Alors qu’il vient de terminer une très belle exposition de ses oeuvres à la galerie Jean Fournier, Pierre Mabille présente un choix de toiles autour de son signe oblong et son “antidictionnaire” à la galerie des Beaux-Arts de Nantes. 


L’Antidictionnaire

Jean-Marc Huitorel Rennes. Juin 2014

“(…) Outre les listes et les images, L’Antidictionnaire de Pierre Mabille comprend encore quelques petits films d’une minute environ dont le merveilleux Smoke Charlotte (2006) où l’on voit une petite araignée tissant sa toile dans laquelle tombe une feuille verte (dont la forme est facile à deviner…) que l’industrieuse créature s’escrime à placer en position horizontale, telle que la souhaite l’artiste.

Il nous faut, avant de conclure, évoquer la dernière des modalités de l’Antidictionnaire, qui en constitue à la fois la chronique et le commentaire, une sorte de journal de bord. Pierre Mabille l’a appelée Série de l’Antidictionnaire. Elle se présente sous l‘apparence de formats A4, horizontaux, organisés autour d’une frise invariablement placée à 7 cm du haut et qui, sur toute la longueur de la feuille, aligne une suite de « formes » découpées dans les images, comme un focus sur ce détail qui est LE sujet, ainsi décontextualisé. À ce jour il en a réalisé une bonne centaine . Contrairement au diaporama qui peut se définir comme une pure archive, bien que possiblement exposable, cette série tire du côté du journal d’artiste en ce sens que la subjectivité ainsi que les éléments autobiographiques y occupent une large place.
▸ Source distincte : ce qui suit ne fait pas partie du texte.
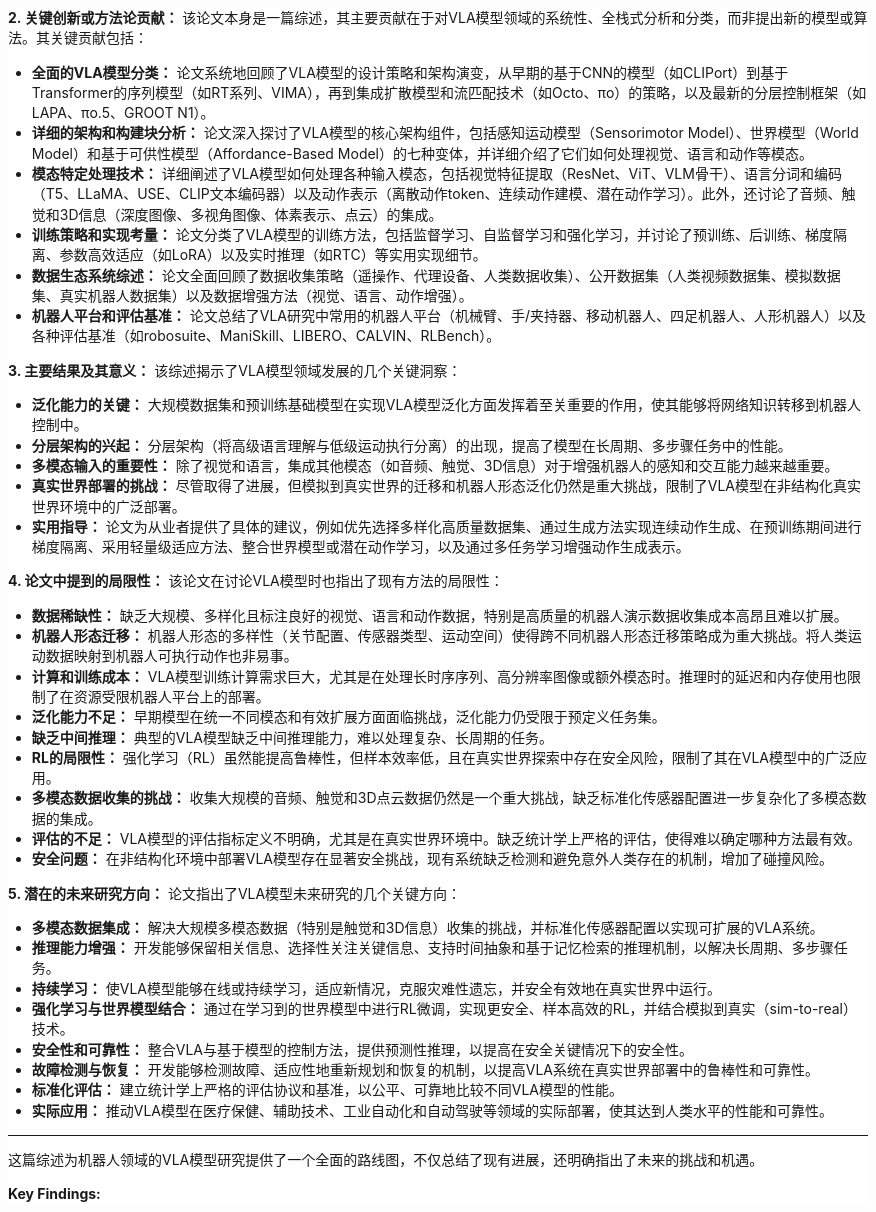 **2. 关键创新或方法论贡献：**
该论文本身是一篇综述，其主要贡献在于对VLA模型领域的系统性、全栈式分析和分类，而非提出新的模型或算法。其关键贡献包括：

*   **全面的VLA模型分类：** 论文系统地回顾了VLA模型的设计策略和架构演变，从早期的基于CNN的模型（如CLIPort）到基于Transformer的序列模型（如RT系列、VIMA），再到集成扩散模型和流匹配技术（如Octo、πo）的策略，以及最新的分层控制框架（如LAPA、πo.5、GROOT N1）。
*   **详细的架构和构建块分析：** 论文深入探讨了VLA模型的核心架构组件，包括感知运动模型（Sensorimotor Model）、世界模型（World Model）和基于可供性模型（Affordance-Based Model）的七种变体，并详细介绍了它们如何处理视觉、语言和动作等模态。
*   **模态特定处理技术：** 详细阐述了VLA模型如何处理各种输入模态，包括视觉特征提取（ResNet、ViT、VLM骨干）、语言分词和编码（T5、LLaMA、USE、CLIP文本编码器）以及动作表示（离散动作token、连续动作建模、潜在动作学习）。此外，还讨论了音频、触觉和3D信息（深度图像、多视角图像、体素表示、点云）的集成。
*   **训练策略和实现考量：** 论文分类了VLA模型的训练方法，包括监督学习、自监督学习和强化学习，并讨论了预训练、后训练、梯度隔离、参数高效适应（如LoRA）以及实时推理（如RTC）等实用实现细节。
*   **数据生态系统综述：** 论文全面回顾了数据收集策略（遥操作、代理设备、人类数据收集）、公开数据集（人类视频数据集、模拟数据集、真实机器人数据集）以及数据增强方法（视觉、语言、动作增强）。
*   **机器人平台和评估基准：** 论文总结了VLA研究中常用的机器人平台（机械臂、手/夹持器、移动机器人、四足机器人、人形机器人）以及各种评估基准（如robosuite、ManiSkill、LIBERO、CALVIN、RLBench）。

**3. 主要结果及其意义：**
该综述揭示了VLA模型领域发展的几个关键洞察：

*   **泛化能力的关键：** 大规模数据集和预训练基础模型在实现VLA模型泛化方面发挥着至关重要的作用，使其能够将网络知识转移到机器人控制中。
*   **分层架构的兴起：** 分层架构（将高级语言理解与低级运动执行分离）的出现，提高了模型在长周期、多步骤任务中的性能。
*   **多模态输入的重要性：** 除了视觉和语言，集成其他模态（如音频、触觉、3D信息）对于增强机器人的感知和交互能力越来越重要。
*   **真实世界部署的挑战：** 尽管取得了进展，但模拟到真实世界的迁移和机器人形态泛化仍然是重大挑战，限制了VLA模型在非结构化真实世界环境中的广泛部署。
*   **实用指导：** 论文为从业者提供了具体的建议，例如优先选择多样化高质量数据集、通过生成方法实现连续动作生成、在预训练期间进行梯度隔离、采用轻量级适应方法、整合世界模型或潜在动作学习，以及通过多任务学习增强动作生成表示。

**4. 论文中提到的局限性：**
该论文在讨论VLA模型时也指出了现有方法的局限性：

*   **数据稀缺性：** 缺乏大规模、多样化且标注良好的视觉、语言和动作数据，特别是高质量的机器人演示数据收集成本高昂且难以扩展。
*   **机器人形态迁移：** 机器人形态的多样性（关节配置、传感器类型、运动空间）使得跨不同机器人形态迁移策略成为重大挑战。将人类运动数据映射到机器人可执行动作也非易事。
*   **计算和训练成本：** VLA模型训练计算需求巨大，尤其是在处理长时序序列、高分辨率图像或额外模态时。推理时的延迟和内存使用也限制了在资源受限机器人平台上的部署。
*   **泛化能力不足：** 早期模型在统一不同模态和有效扩展方面面临挑战，泛化能力仍受限于预定义任务集。
*   **缺乏中间推理：** 典型的VLA模型缺乏中间推理能力，难以处理复杂、长周期的任务。
*   **RL的局限性：** 强化学习（RL）虽然能提高鲁棒性，但样本效率低，且在真实世界探索中存在安全风险，限制了其在VLA模型中的广泛应用。
*   **多模态数据收集的挑战：** 收集大规模的音频、触觉和3D点云数据仍然是一个重大挑战，缺乏标准化传感器配置进一步复杂化了多模态数据的集成。
*   **评估的不足：** VLA模型的评估指标定义不明确，尤其是在真实世界环境中。缺乏统计学上严格的评估，使得难以确定哪种方法最有效。
*   **安全问题：** 在非结构化环境中部署VLA模型存在显著安全挑战，现有系统缺乏检测和避免意外人类存在的机制，增加了碰撞风险。

**5. 潜在的未来研究方向：**
论文指出了VLA模型未来研究的几个关键方向：

*   **多模态数据集成：** 解决大规模多模态数据（特别是触觉和3D信息）收集的挑战，并标准化传感器配置以实现可扩展的VLA系统。
*   **推理能力增强：** 开发能够保留相关信息、选择性关注关键信息、支持时间抽象和基于记忆检索的推理机制，以解决长周期、多步骤任务。
*   **持续学习：** 使VLA模型能够在线或持续学习，适应新情况，克服灾难性遗忘，并安全有效地在真实世界中运行。
*   **强化学习与世界模型结合：** 通过在学习到的世界模型中进行RL微调，实现更安全、样本高效的RL，并结合模拟到真实（sim-to-real）技术。
*   **安全性和可靠性：** 整合VLA与基于模型的控制方法，提供预测性推理，以提高在安全关键情况下的安全性。
*   **故障检测与恢复：** 开发能够检测故障、适应性地重新规划和恢复的机制，以提高VLA系统在真实世界部署中的鲁棒性和可靠性。
*   **标准化评估：** 建立统计学上严格的评估协议和基准，以公平、可靠地比较不同VLA模型的性能。
*   **实际应用：** 推动VLA模型在医疗保健、辅助技术、工业自动化和自动驾驶等领域的实际部署，使其达到人类水平的性能和可靠性。

---

这篇综述为机器人领域的VLA模型研究提供了一个全面的路线图，不仅总结了现有进展，还明确指出了未来的挑战和机遇。

**Key Findings:**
En outre, pas deux planches qui se ressemblent : tantôt thématiques (notation des lieux d’où les « fournisseurs » lui ont envoyé des images), tantôt purement iconographiques, tantôt très pédagogiques (quand bien même lesdites explications conservent leur part de mystère). Par exemple la planche BN 2009 comporte sur la frise une photo envoyée au moyen d’un téléphone par un ado ami du fils de l’artiste et qui représente un emballage de saumon fumé vu dans un supermarché, deux fuseaux parfaits en bois de décor sur le fronton d’un saloon, plusieurs images de dessins d’allure scientifique fournies par Bernard Moninot, l’un de ses « rabatteurs » les plus efficaces et prolifiques. Ces explications figurent sur le dessin que l’artiste complète par des développements divers : une transcription graphique d’une photo de sa femme et de son fils devant le décor western du saloon, à quoi il a ajouté plusieurs allusions à Donald Judd et à son repaire de Marfa où Mabille séjourna, western d’un tout autre genre…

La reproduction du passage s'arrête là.